By that stage, O'Sullivan had already progressed to the Cashel King Cormacs adult team. He was part of five West Tipperary SHC-winning teams between 1965 and 1980, however, a Tipperary SHC title eluded the club following these wins. O'Sullivan retired from club hurling with Cashel in December 1980.

==Inter-county career==
O'Sullivan began his inter-county career with Tipperary at minor level in 1961. He won a Munster MHC medal that year after a 23-point defeat of Cork in the final. His minor career ended with a 3-13 to 0-15 defeat by Kilkenny in the 1961 All-Ireland minor final. O'Sullivan immediately progressed to the intermediate team and was in goal when Tipperary beat London by 1-10 to 1-07 in the 1963 All-Ireland intermediate final.

O'Sullivan's performances for the intermediate team resulted in an immediate call-up to the senior team for Tipperary's Oireachtas Cup defeat of Wexford in 1963. He was selected in goal the following year on Tipperary's inaugural under-21 team and ended the campaign with a winners' medal after an 8-09 to 3-01 defeat of Wexford in the 1964 All-Ireland under-21 final. O'Sullivan was also understudy goalkeeper to John O'Donoghue for Tipperary's National Hurling League-All-Ireland SHC double in 1964. He was again reserve goalkeeper the following year when Tipperary retained their National League and All-Ireland titles.
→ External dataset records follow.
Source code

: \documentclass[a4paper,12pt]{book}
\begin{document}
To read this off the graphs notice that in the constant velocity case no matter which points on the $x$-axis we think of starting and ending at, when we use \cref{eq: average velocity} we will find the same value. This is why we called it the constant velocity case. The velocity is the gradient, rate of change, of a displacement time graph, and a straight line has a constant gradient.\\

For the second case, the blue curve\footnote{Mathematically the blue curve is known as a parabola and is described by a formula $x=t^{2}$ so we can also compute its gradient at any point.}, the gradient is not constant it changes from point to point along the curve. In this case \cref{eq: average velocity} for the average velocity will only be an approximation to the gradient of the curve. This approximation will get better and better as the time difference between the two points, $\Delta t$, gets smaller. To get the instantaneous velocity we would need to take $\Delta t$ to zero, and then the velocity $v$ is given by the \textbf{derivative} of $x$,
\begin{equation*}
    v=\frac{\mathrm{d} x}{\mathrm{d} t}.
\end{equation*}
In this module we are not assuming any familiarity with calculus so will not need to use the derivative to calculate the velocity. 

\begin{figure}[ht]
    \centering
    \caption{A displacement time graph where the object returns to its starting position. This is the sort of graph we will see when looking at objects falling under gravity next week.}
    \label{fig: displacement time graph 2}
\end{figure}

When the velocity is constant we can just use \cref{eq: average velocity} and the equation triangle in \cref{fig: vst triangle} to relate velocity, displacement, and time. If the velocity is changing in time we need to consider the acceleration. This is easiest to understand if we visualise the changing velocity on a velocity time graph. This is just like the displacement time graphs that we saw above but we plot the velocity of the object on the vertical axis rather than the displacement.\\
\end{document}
O'Sullivan was dropped from the senior team after Tipperary's bid for a third successive All-Ireland SHC title ended in 1966, however, he returned to the intermediate team in 1967. He earned a recall to the senior team in 1970 and came established himself as first-choice goalkeeper after coming on as a substitute for John O'Donoghue in the 1970 Munster final. O'Sullivan won his first Munster SHC medal on the field of play after a one-point defeat of Limerick in the 1971 Munster final. He ended the season with his first All-Ireland SHC medal on the field of play, after Tipperary beat Kilkenny by 5-17 to 5-14 in the 1971 All-Ireland final.

O'Sullivan's inter-county career ended in November 1972 when he received severe burns to his hands and face in a workplace accident.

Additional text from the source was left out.